Topic: Applying (Visual Effects used in Movie) concepts to Maratis for Games.
Note: work in progress.
Here we will be looking at some, "Visual Effects" concepts/techniques used in the production of movies that we could also use in Maratis. Somethings may be dependent on the current state of the Maratis roadmap, but still relevant to you as a game developer.
Introduction
You might have seen films with heavy visual effects and heard people say “The visual effects were amazing!”, but what exactly are visual effects and how do they work? Visual effects (commonly shortened to Visual FX or VFX) is the term used to describe any imagery created, altered, or enhanced for a film or other moving media that cannot be accomplished during live-action shooting.
One of the single biggest misconceptions about movies is that the content in them is hard to produce or expensive, nothing could be further from the truth. The majority of money spent on a movie is on actors and rendering time. The movie Shrek took 5 years to render on 2000+ computers at the time of its creation. Imagine running 2000+ Amazon EC2 instances 24/7 for the next 5 years and that's not even counting storage for all your pre and post rendered files. Then you have your actors and the big names are not cheap.
But actually creating the content its self, doesn't cost anything other than time, and its all fairly easy to do. The VFX industry loves fast and easy, because 5-6 years of production isn't fun and it cost to much.

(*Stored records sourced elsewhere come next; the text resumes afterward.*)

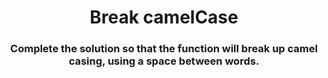 <div align= "center">

# Break camelCase

</div>

<div align= "center">

<h3>Complete the solution so that the function will break up camel casing, using a space between words.</h3>

</div>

What we want to do is merge both VFX Production Concepts and Game Development Concepts into a single entity that is a great looking game. Some of the things you will see, might cause you to doubt your own ability and question my sanity but I guarantee you with a little practice regardless if your an artist or a programmer or neither you will be able to produce everything here at a speed and quality, that has others thinking your a professional.
Table of Contents
Matte Painting
Camera Mapping
Destructible Buildings
Ground Breaks and Earth Quakes
Animated Planes and Explosions
Matte Painting
A matte painting is a painted representation of a landscape, set, or distant location that allows filmmakers to create the illusion of an environment that is nonexistent in real life or would otherwise be too expensive or impossible to build or visit. Historically, matte painters and film technicians have used various techniques to combine a matte-painted image with live-action footage. At its best, depending on the skill levels of the artists and technicians, the effect is "seamless" and creates environments that would otherwise be impossible to film.
The following is a "Matte Painting In Progress". Matte Painting's are normally made up of various images that are layered and blended in a image editor in order to create something new. In the second screenshot you can see the different images on seperate layers.
Start
Halfway Completed
Completed
Camera Mapping
Camera Mapping, also known as camera projection, is a quick and easy technique to apply a quick ’3d’ look to a scene with the camera moving while minimizing the amount of actual modelling.
When combined with Matte Painting you can combine 3D and 2D objects in-order creating the illusion that your 2D Matte Painting is in fact a 3D Object.
How to apply to Maratis
Matte Painting and Camera Mapping could be used several different ways, below you will see a screenshot the idea was to use these two methods to fill in parts of a scene that might not be accessible to the player, like passing by a window or looking out a window and you see the ruins below.
Another idea would be to use this method on the outer-bounds of your world to create the illusion that your scene is much larger than it is.
You could also use this to prototype a scene you like but have trouble creating.
You could use matte painting to create really cool custom pieces of art work, like paintings hanging on a wall in your scene/game.
And finally we might eventually have support for video textures and knowing the above will allow you to build really cool intros and cut scenes.
Note: Normaly you would slice your source image up and use those to texture several different planes, or 3d objects, for more depth and less stretching.
Animated Planes and Explosions
The idea here is to create a realistic explosion or similar particle effect, render out each frame to an image with a transparent background. Combine those rendered frames to a single image and create an Animated Plane. We would normally use these
at a distance but honestly I am sure even at close range they should be convincing enough.